**ASSIGNMENT**
Please give the entries again in full and exactly, without any picture.

[Data entries]
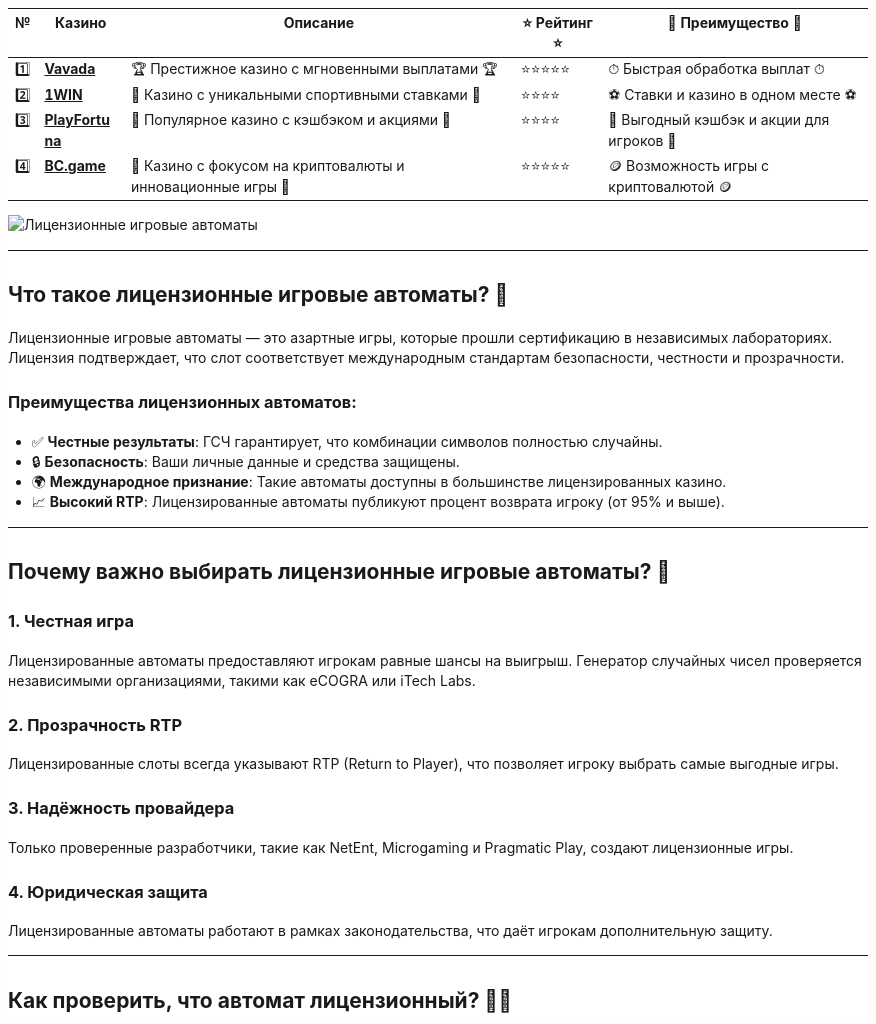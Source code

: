 | №  | Казино | Описание | ⭐️ Рейтинг ⭐️ | 🎉 Преимущество 🎉 |
|----|--------|----------|---------------|--------------------|
| 1️⃣ | **[Vavada](https://vavadapartner.pro/?promo=ea5c9275-6854-4505-94fc-95ab18221945-linkb2)** | 🏆 Престижное казино с мгновенными выплатами 🏆 | ⭐️⭐️⭐️⭐️⭐️ | ⏱ Быстрая обработка выплат ⏱ |
| 2️⃣ | **[1WIN](https://brandplay.link/smXVpBbG)** | 🏅 Казино с уникальными спортивными ставками 🏅 | ⭐️⭐️⭐️⭐️ | ⚽️ Ставки и казино в одном месте ⚽️ |
| 3️⃣ | **[PlayFortuna](https://fortunapromo.net/alt/playfortuna/registration?0dc4a9362a71feb7e3f165fb8e766f70)** | 🎉 Популярное казино с кэшбэком и акциями 🎉 | ⭐️⭐️⭐️⭐️ | 💸 Выгодный кэшбэк и акции для игроков 💸 |
| 4️⃣ | **[BC.game](https://partnerbcgame.com/dcc53d441)** | 🔗 Казино с фокусом на криптовалюты и инновационные игры 🔗 | ⭐️⭐️⭐️⭐️⭐️ | 🪙 Возможность игры с криптовалютой 🪙 |

![Лицензионные игровые автоматы](https://spadok.org.ua/images/bolokhiv/bezdepozytni-poslugy-lavyna.jpg)

---

## Что такое лицензионные игровые автоматы? 🎰

Лицензионные игровые автоматы — это азартные игры, которые прошли сертификацию в независимых лабораториях. Лицензия подтверждает, что слот соответствует международным стандартам безопасности, честности и прозрачности.

### Преимущества лицензионных автоматов:
- ✅ **Честные результаты**: ГСЧ гарантирует, что комбинации символов полностью случайны.  
- 🔒 **Безопасность**: Ваши личные данные и средства защищены.  
- 🌍 **Международное признание**: Такие автоматы доступны в большинстве лицензированных казино.  
- 📈 **Высокий RTP**: Лицензированные автоматы публикуют процент возврата игроку (от 95% и выше).  

---

## Почему важно выбирать лицензионные игровые автоматы? 🌟

### 1. **Честная игра**  
Лицензированные автоматы предоставляют игрокам равные шансы на выигрыш. Генератор случайных чисел проверяется независимыми организациями, такими как eCOGRA или iTech Labs.  

### 2. **Прозрачность RTP**  
Лицензированные слоты всегда указывают RTP (Return to Player), что позволяет игроку выбрать самые выгодные игры.  

### 3. **Надёжность провайдера**  
Только проверенные разработчики, такие как NetEnt, Microgaming и Pragmatic Play, создают лицензионные игры.  

### 4. **Юридическая защита**  
Лицензированные автоматы работают в рамках законодательства, что даёт игрокам дополнительную защиту.  

---

## Как проверить, что автомат лицензионный? 🕵️‍♂️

**ANSWER BELOW**
Source code

: | №  | Казино | Описание | ⭐️ Рейтинг ⭐️ | 🎉 Преимущество 🎉 |
|----|--------|----------|---------------|--------------------|
| 1️⃣ | **[Vavada](https://vavadapartner.pro/?promo=ea5c9275-6854-4505-94fc-95ab18221945-linkb2)** | 🏆 Престижное казино с мгновенными выплатами 🏆 | ⭐️⭐️⭐️⭐️⭐️ | ⏱ Быстрая обработка выплат ⏱ |
| 2️⃣ | **[1WIN](https://brandplay.link/smXVpBbG)** | 🏅 Казино с уникальными спортивными ставками 🏅 | ⭐️⭐️⭐️⭐️ | ⚽️ Ставки и казино в одном месте ⚽️ |
| 3️⃣ | **[PlayFortuna](https://fortunapromo.net/alt/playfortuna/registration?0dc4a9362a71feb7e3f165fb8e766f70)** | 🎉 Популярное казино с кэшбэком и акциями 🎉 | ⭐️⭐️⭐️⭐️ | 💸 Выгодный кэшбэк и акции для игроков 💸 |
| 4️⃣ | **[BC.game](https://partnerbcgame.com/dcc53d441)** | 🔗 Казино с фокусом на криптовалюты и инновационные игры 🔗 | ⭐️⭐️⭐️⭐️⭐️ | 🪙 Возможность игры с криптовалютой 🪙 |

![Лицензионные игровые автоматы](https://spadok.org.ua/images/bolokhiv/bezdepozytni-poslugy-lavyna.jpg)

---

## Что такое лицензионные игровые автоматы? 🎰

Лицензионные игровые автоматы — это азартные игры, которые прошли сертификацию в независимых лабораториях. Лицензия подтверждает, что слот соответствует международным стандартам безопасности, честности и прозрачности.

### Преимущества лицензионных автоматов:
- ✅ **Честные результаты**: ГСЧ гарантирует, что комбинации символов полностью случайны.  
- 🔒 **Безопасность**: Ваши личные данные и средства защищены.  
- 🌍 **Международное признание**: Такие автоматы доступны в большинстве лицензированных казино.  
- 📈 **Высокий RTP**: Лицензированные автоматы публикуют процент возврата игроку (от 95% и выше).  

---

## Почему важно выбирать лицензионные игровые автоматы? 🌟

### 1. **Честная игра**  
Лицензированные автоматы предоставляют игрокам равные шансы на выигрыш. Генератор случайных чисел проверяется независимыми организациями, такими как eCOGRA или iTech Labs.  

### 2. **Прозрачность RTP**  
Лицензированные слоты всегда указывают RTP (Return to Player), что позволяет игроку выбрать самые выгодные игры.  

### 3. **Надёжность провайдера**  
Только проверенные разработчики, такие как NetEnt, Microgaming и Pragmatic Play, создают лицензионные игры.  

### 4. **Юридическая защита**  
Лицензированные автоматы работают в рамках законодательства, что даёт игрокам дополнительную защиту.  

---

## Как проверить, что автомат лицензионный? 🕵️‍♂️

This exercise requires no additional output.